__TASK TO COMPLETE__.
Would you set down the lines running from the one that holds "Here is a basic" to the final line of the listing, both included, exactly and with no others?

● ● ●

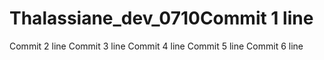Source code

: # Thalassiane_dev_0710Commit 1 line
Commit 2 line
Commit 3 line
Commit 4 line
Commit 5 line
Commit 6 line
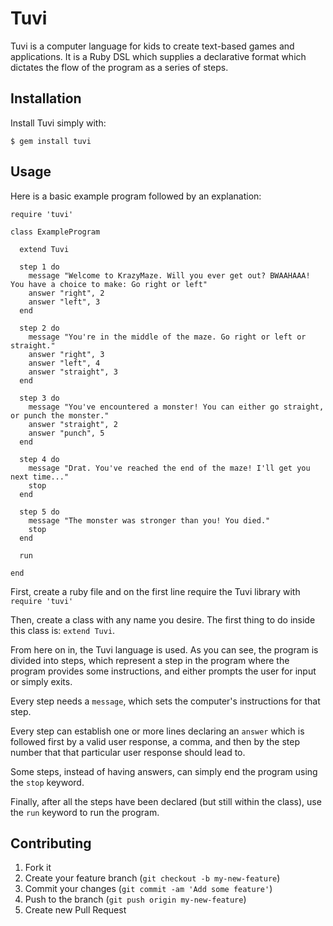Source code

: # Tuvi

Tuvi is a computer language for kids to create text-based games and applications. It is a Ruby DSL which supplies a declarative format which dictates the flow of the program as a series of steps.

## Installation

Install Tuvi simply with:

    $ gem install tuvi

## Usage

Here is a basic example program followed by an explanation:

    require 'tuvi'

    class ExampleProgram

      extend Tuvi

      step 1 do
        message "Welcome to KrazyMaze. Will you ever get out? BWAAHAAA! You have a choice to make: Go right or left"
        answer "right", 2
        answer "left", 3
      end

      step 2 do
        message "You're in the middle of the maze. Go right or left or straight."
        answer "right", 3
        answer "left", 4
        answer "straight", 3
      end

      step 3 do
        message "You've encountered a monster! You can either go straight, or punch the monster."
        answer "straight", 2
        answer "punch", 5
      end

      step 4 do
        message "Drat. You've reached the end of the maze! I'll get you next time..."
        stop
      end

      step 5 do
        message "The monster was stronger than you! You died."
        stop
      end

      run

    end

First, create a ruby file and on the first line require the Tuvi library with `require 'tuvi'`

Then, create a class with any name you desire. The first thing to do inside this class is: `extend Tuvi`.

From here on in, the Tuvi language is used. As you can see, the program is divided into steps, which represent a step in the program where the program provides some instructions, and either prompts the user for input or simply exits.

Every step needs a `message`, which sets the computer's instructions for that step.

Every step can establish one or more lines declaring an `answer` which is followed first by a valid user response, a comma, and then by the step number that that particular user response should lead to.

Some steps, instead of having answers, can simply end the program using the `stop` keyword.

Finally, after all the steps have been declared (but still within the class), use the `run` keyword to run the program.

## Contributing

1. Fork it
2. Create your feature branch (`git checkout -b my-new-feature`)
3. Commit your changes (`git commit -am 'Add some feature'`)
4. Push to the branch (`git push origin my-new-feature`)
5. Create new Pull Request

● ● ●

__YOUR RESPONSE__.
Here is a basic example program followed by an explanation:

    require 'tuvi'

    class ExampleProgram

      extend Tuvi

      step 1 do
        message "Welcome to KrazyMaze. Will you ever get out? BWAAHAAA! You have a choice to make: Go right or left"
        answer "right", 2
        answer "left", 3
      end

      step 2 do
        message "You're in the middle of the maze. Go right or left or straight."
        answer "right", 3
        answer "left", 4
        answer "straight", 3
      end

      step 3 do
        message "You've encountered a monster! You can either go straight, or punch the monster."
        answer "straight", 2
        answer "punch", 5
      end

      step 4 do
        message "Drat. You've reached the end of the maze! I'll get you next time..."
        stop
      end

      step 5 do
        message "The monster was stronger than you! You died."
        stop
      end

      run

    end

First, create a ruby file and on the first line require the Tuvi library with `require 'tuvi'`

Then, create a class with any name you desire. The first thing to do inside this class is: `extend Tuvi`.

From here on in, the Tuvi language is used. As you can see, the program is divided into steps, which represent a step in the program where the program provides some instructions, and either prompts the user for input or simply exits.

Every step needs a `message`, which sets the computer's instructions for that step.

Every step can establish one or more lines declaring an `answer` which is followed first by a valid user response, a comma, and then by the step number that that particular user response should lead to.

Some steps, instead of having answers, can simply end the program using the `stop` keyword.

Finally, after all the steps have been declared (but still within the class), use the `run` keyword to run the program.

## Contributing

1. Fork it
2. Create your feature branch (`git checkout -b my-new-feature`)
3. Commit your changes (`git commit -am 'Add some feature'`)
4. Push to the branch (`git push origin my-new-feature`)
5. Create new Pull Request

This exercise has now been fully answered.